Sometimes the best stock investments are hiding in plain sight. Take Walmart (WMT -0.08%), for example. It's the world's biggest retailer and one of the most widely followed businesses on the market. Yet its latest earnings report surprised many investors by showing strong sales and earnings momentum through the fiscal Q2 period.

Walmart gave shareholders a lot to celebrate in that report, including the potential for faster dividend growth from here. Let's look at some big reasons this well-known stock could be the next great addition to your portfolio.

1. Good sales trends

Walmart is having no trouble attracting shoppers in this period of high inflation and slowing consumer spending. Comparable-store sales in the core U.S. market rose 6.4%, beating expectations and convincing management to raise their full-year outlook. Walmart now sees sales rising by between 4% and 4.5% this year, up from the prior target of 3% growth .

The strength was broad based this quarter, with growth coming from both the e-commerce segment and from within stores. Customer traffic was up a healthy 3%, while average spending rose 3.4%. These balanced wins reflect Walmart's excellent market share position, particularly in the consumer-staples niche. "Our customers and members are prioritizing value and convenience," CEO Doug McMillon said in a press release.

2. Financial wins

Three other financial metrics demonstrate Walmart's unusually strong business. Profitability, for one, expanded this past quarter as operating income grew at a 7% rate. That boost led to another outlook upgrade, and Walmart now sees operating income rising by between 7% and 7.5% this year, up from the prior range of 4% to 4.5%.

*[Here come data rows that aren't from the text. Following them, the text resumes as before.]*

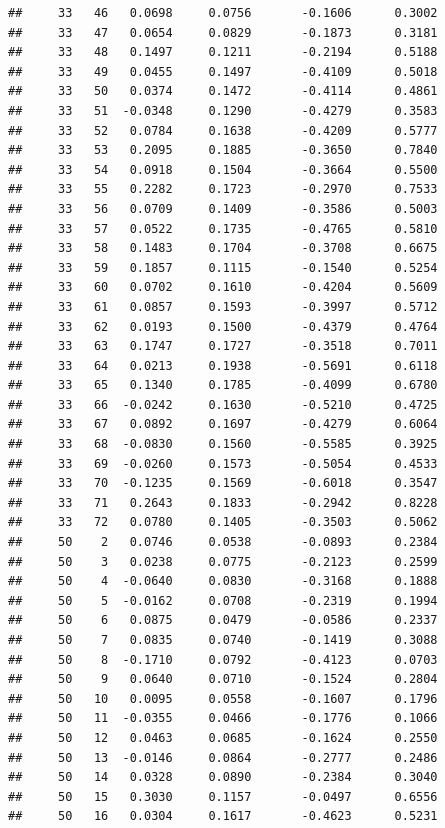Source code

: \documentclass[
]{article}
\begin{document}
\begin{verbatim}
##     33   46   0.0698     0.0756       -0.1606      0.3002  
##     33   47   0.0654     0.0829       -0.1873      0.3181  
##     33   48   0.1497     0.1211       -0.2194      0.5188  
##     33   49   0.0455     0.1497       -0.4109      0.5018  
##     33   50   0.0374     0.1472       -0.4114      0.4861  
##     33   51  -0.0348     0.1290       -0.4279      0.3583  
##     33   52   0.0784     0.1638       -0.4209      0.5777  
##     33   53   0.2095     0.1885       -0.3650      0.7840  
##     33   54   0.0918     0.1504       -0.3664      0.5500  
##     33   55   0.2282     0.1723       -0.2970      0.7533  
##     33   56   0.0709     0.1409       -0.3586      0.5003  
##     33   57   0.0522     0.1735       -0.4765      0.5810  
##     33   58   0.1483     0.1704       -0.3708      0.6675  
##     33   59   0.1857     0.1115       -0.1540      0.5254  
##     33   60   0.0702     0.1610       -0.4204      0.5609  
##     33   61   0.0857     0.1593       -0.3997      0.5712  
##     33   62   0.0193     0.1500       -0.4379      0.4764  
##     33   63   0.1747     0.1727       -0.3518      0.7011  
##     33   64   0.0213     0.1938       -0.5691      0.6118  
##     33   65   0.1340     0.1785       -0.4099      0.6780  
##     33   66  -0.0242     0.1630       -0.5210      0.4725  
##     33   67   0.0892     0.1697       -0.4279      0.6064  
##     33   68  -0.0830     0.1560       -0.5585      0.3925  
##     33   69  -0.0260     0.1573       -0.5054      0.4533  
##     33   70  -0.1235     0.1569       -0.6018      0.3547  
##     33   71   0.2643     0.1833       -0.2942      0.8228  
##     33   72   0.0780     0.1405       -0.3503      0.5062  
##     50    2   0.0746     0.0538       -0.0893      0.2384  
##     50    3   0.0238     0.0775       -0.2123      0.2599  
##     50    4  -0.0640     0.0830       -0.3168      0.1888  
##     50    5  -0.0162     0.0708       -0.2319      0.1994  
##     50    6   0.0875     0.0479       -0.0586      0.2337  
##     50    7   0.0835     0.0740       -0.1419      0.3088  
##     50    8  -0.1710     0.0792       -0.4123      0.0703  
##     50    9   0.0640     0.0710       -0.1524      0.2804  
##     50   10   0.0095     0.0558       -0.1607      0.1796  
##     50   11  -0.0355     0.0466       -0.1776      0.1066  
##     50   12   0.0463     0.0685       -0.1624      0.2550  
##     50   13  -0.0146     0.0864       -0.2777      0.2486  
##     50   14   0.0328     0.0890       -0.2384      0.3040  
##     50   15   0.3030     0.1157       -0.0497      0.6556  
##     50   16   0.0304     0.1617       -0.4623      0.5231  

\end{verbatim}
\end{document}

Cash flow is excellent as well, with free cash flow jumping to $9 billion from $1.8 billion a year ago. Success on this score makes it likely that the company will continue its streak of steadily raising its dividend payment.

Finally, Walmart's inventory levels fell 8%, meaning the retailer isn't under pressure to cut prices. Instead, it's in a great position to maintain or boost profit margins over the next few quarters.  

3. Price and value

As you might expect, Walmart's stock is priced to reflect many of these valuable competitive assets. Investors must pay 0.7 times annual sales for shares today, compared with a price-to-sales ratio of 0.5 for Target and 0.25 for supermarket chain Kroger. Only Costco has a higher valuation at 1 times sales, but this premium reflects the warehouse giant's steadier earnings profile because of its membership subscription business.

You get a lot of value for the price of Walmart's stock today, though. Faster sales and earnings growth in 2024 are just a few benefits, but the list also includes dividend income, excellent cash flow, and a dominant market share in a massive global industry.

Sure, Walmart isn't likely to boost sales at a double-digit rate any time soon. Yet parts of its business, like e-commerce, are booming today. And Walmart has a good shot at seeing faster growth in its consumer discretionary aisles once the next cyclical upturn starts there. In the meantime, investors can simply hold this relatively stable business in their portfolio and allow dividend reinvestments to amplify their returns over the long term.